Note: Earlier this century, some muskrats were artificially introduced to the California coast, for the purpose of fur farming, but they are not native to that area, and would not have been there in Drake’s time. Muskrats, like sea otters, were once plentiful along the Oregon coast, but were almost made extinct by fur trappers. The Oregon coast muskrat is a particularly large variety.

The local people described in the accounts also give us clues that New Albion could not have been in California. The Indians in that area were the Coast Miwok, and there are several aspects of the description of their culture and lifestyle that are inconsistent with a California location. However, in our attempt to limit the search for New Albion, we need only to consider one aspect of the culture that is notable for its absence: totem poles.

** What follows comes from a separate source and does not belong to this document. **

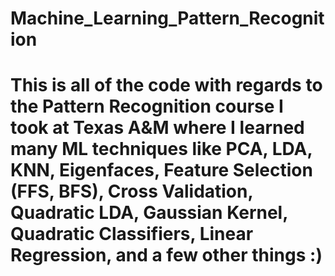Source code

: # Machine_Learning_Pattern_Recognition

# This is all of the code with regards to the Pattern Recognition course I took at Texas A&M where I learned many ML techniques like PCA, LDA, KNN, Eigenfaces, Feature Selection (FFS, BFS), Cross Validation, Quadratic LDA, Gaussian Kernel, Quadratic Classifiers, Linear Regression, and a few other things :)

The people that Drake met at New Albion were not of the totem culture that characterizes the people of the North West Coast around, and north of, the Columbia River, all the way up to Alaska.

Therefore, Drake’s anchorage must have been south of the Columbia River. 

These clues let the limits be set for the search for New Albion. Muskrats set the southern limit at about the California-Oregon border and the lack of totems sets the northern limit at the Columbia River. Drake’s New Albion must therefore lie along the coast of either Oregon or Washington.